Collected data
== Segment start ==

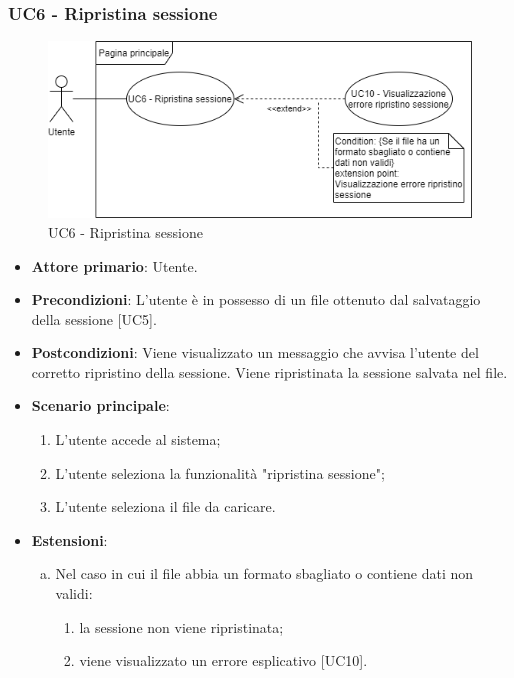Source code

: \subsubsection{UC6 - Ripristina sessione}
\begin{figure}[h]
\includegraphics[width=\linewidth]{section/Images/UC6.png}
\centering
\caption{UC6 - Ripristina sessione}
\end{figure}
\begin{itemize}
	\item \textbf{Attore primario}: Utente.
	\item \textbf{Precondizioni}: L'utente è in possesso di un file ottenuto dal salvataggio della sessione [UC5].
	\item \textbf{Postcondizioni}: Viene visualizzato un messaggio che avvisa l'utente del corretto ripristino della sessione. Viene ripristinata la sessione salvata nel file.
	\item \textbf{Scenario principale}:
		\begin{enumerate}
			\item L'utente accede al sistema;
			\item L'utente seleziona la funzionalità "ripristina sessione";
			\item L'utente seleziona il file da caricare.
		\end{enumerate}
	\item \textbf{Estensioni}:
	\begin{enumerate}[(a)]
		\item Nel caso in cui il file abbia un formato sbagliato o contiene dati non validi:
		\begin{enumerate}[1.]
			\item la sessione non viene ripristinata;
			\item viene visualizzato un errore esplicativo [UC10].
		\end{enumerate}
	\end{enumerate}
\end{itemize}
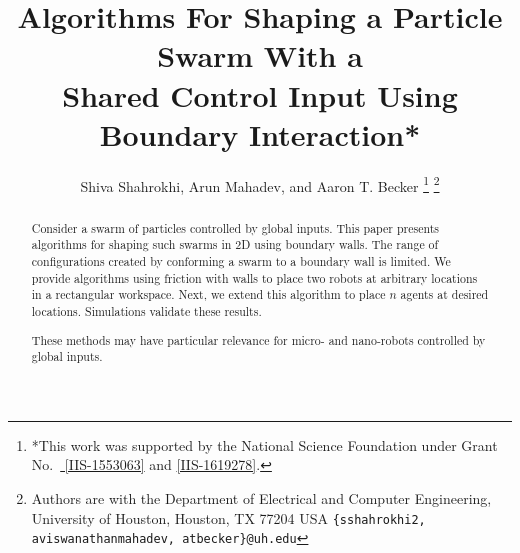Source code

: \documentclass[letterpaper, 10 pt, conference]{ieeeconf}
\title{\LARGE \bf Algorithms For Shaping a Particle Swarm With a\\ Shared Control Input Using Boundary Interaction*}
\author{Shiva Shahrokhi, Arun Mahadev, and Aaron T. Becker%
\thanks{*This work was supported by the National Science Foundation under Grant No.\ \href{http://nsf.gov/awardsearch/showAward?AWD_ID=1553063}{ [IIS-1553063]} and \href{http://nsf.gov/awardsearch/showAward?AWD_ID=1619278}{[IIS-1619278]}.}%
\thanks{Authors are with the Department of Electrical and Computer Engineering,  University of Houston, Houston, TX 77204 USA        {\tt\small  \{sshahrokhi2, aviswanathanmahadev, atbecker\}@uh.edu}}%
}
\begin{document}
\maketitle
\thispagestyle{empty}
\pagestyle{empty}


\begin{abstract}
Consider a swarm of particles controlled by global inputs. 
This paper presents algorithms for shaping such swarms in 2D using boundary walls.
The range of configurations created by conforming a swarm to a boundary wall is limited. 
We provide algorithms using friction with walls to place two robots at arbitrary locations in a rectangular workspace.
Next, we extend this algorithm to place $n$ agents at desired locations. 
Simulations %
validate these results.

These methods may have particular relevance for micro- and nano-robots controlled by global inputs.

 



\end{abstract}

\IEEEpeerreviewmaketitle







{\footnotesize
%
%


}

%
\end{document}
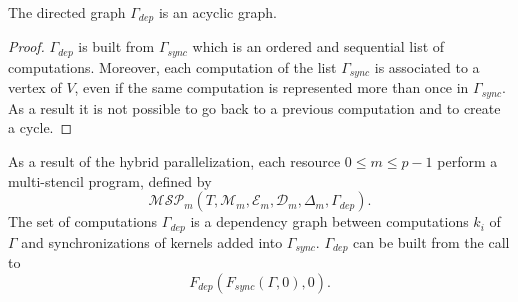 \begin{myprop}
The directed graph $\Gamma_{dep}$ is an acyclic graph.
\end{myprop}

\begin{proof}
$\Gamma_{dep}$ is built from $\Gamma_{sync}$ which is an ordered and sequential list of computations. Moreover, each computation of the list $\Gamma_{sync}$ is associated to a vertex of $V$, even if the same computation is represented more than once in $\Gamma_{sync}$. As a result it is not possible to go back to a previous computation and to create a cycle.
\end{proof}

As a result of the hybrid parallelization, each resource $0 \leq m \leq p-1$ perform a multi-stencil program, defined by
\begin{equation*}
\mathcal{MSP}_m(T,\mathcal{M}_m,\mathcal{E}_m,\mathcal{D}_m,\Delta_m,\Gamma_{dep}).
\end{equation*}
The set of computations $\Gamma_{dep}$ is a dependency graph between computations $k_i$ of $\Gamma$ and synchronizations of kernels added into $\Gamma_{sync}$. $\Gamma_{dep}$ can be built from the call to 
\begin{equation*}
F_{dep}(F_{sync}(\Gamma,0),0).
\end{equation*}

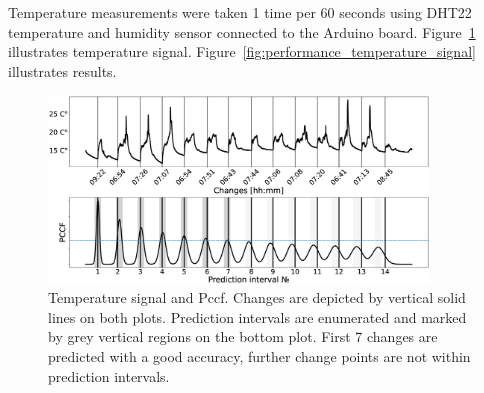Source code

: Temperature measurements were taken 1 time per 60 seconds using DHT22 temperature and humidity sensor connected to the Arduino board.
Figure~\ref{fig:temperature_signal} illustrates temperature signal.
Figure~\ref{fig:performance_temperature_signal} illustrates results.
\begin{figure}[!htb]
	\centering
	\includegraphics[width=0.9\textwidth]{./pics/journal_paper/temperature_signal}
	\caption{
    Temperature signal and Pccf.
    Changes are depicted by vertical solid lines on both plots.
    Prediction intervals are enumerated and marked by grey vertical regions on the bottom plot. First 7 changes are predicted with a good accuracy, further change points are not within prediction intervals.
  }
	\label{fig:temperature_signal}
\end{figure}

== Segment end ==

## [YOUR INSTRUCTIONS]
Please return the data above exactly as it stands from the line with "create a cycle." to the line with "Changes are depicted", keeping both of those lines but none of the pictures.

## [SOLUTION FOR THIS PROBLEM]
$\Gamma_{dep}$ is built from $\Gamma_{sync}$ which is an ordered and sequential list of computations. Moreover, each computation of the list $\Gamma_{sync}$ is associated to a vertex of $V$, even if the same computation is represented more than once in $\Gamma_{sync}$. As a result it is not possible to go back to a previous computation and to create a cycle.
\end{proof}

As a result of the hybrid parallelization, each resource $0 \leq m \leq p-1$ perform a multi-stencil program, defined by
\begin{equation*}
\mathcal{MSP}_m(T,\mathcal{M}_m,\mathcal{E}_m,\mathcal{D}_m,\Delta_m,\Gamma_{dep}).
\end{equation*}
The set of computations $\Gamma_{dep}$ is a dependency graph between computations $k_i$ of $\Gamma$ and synchronizations of kernels added into $\Gamma_{sync}$. $\Gamma_{dep}$ can be built from the call to 
\begin{equation*}
F_{dep}(F_{sync}(\Gamma,0),0).
\end{equation*}

Source code

: Temperature measurements were taken 1 time per 60 seconds using DHT22 temperature and humidity sensor connected to the Arduino board.
Figure~\ref{fig:temperature_signal} illustrates temperature signal.
Figure~\ref{fig:performance_temperature_signal} illustrates results.
\begin{figure}[!htb]
	\centering
	\includegraphics[width=0.9\textwidth]{./pics/journal_paper/temperature_signal}
	\caption{
    Temperature signal and Pccf.
    Changes are depicted by vertical solid lines on both plots.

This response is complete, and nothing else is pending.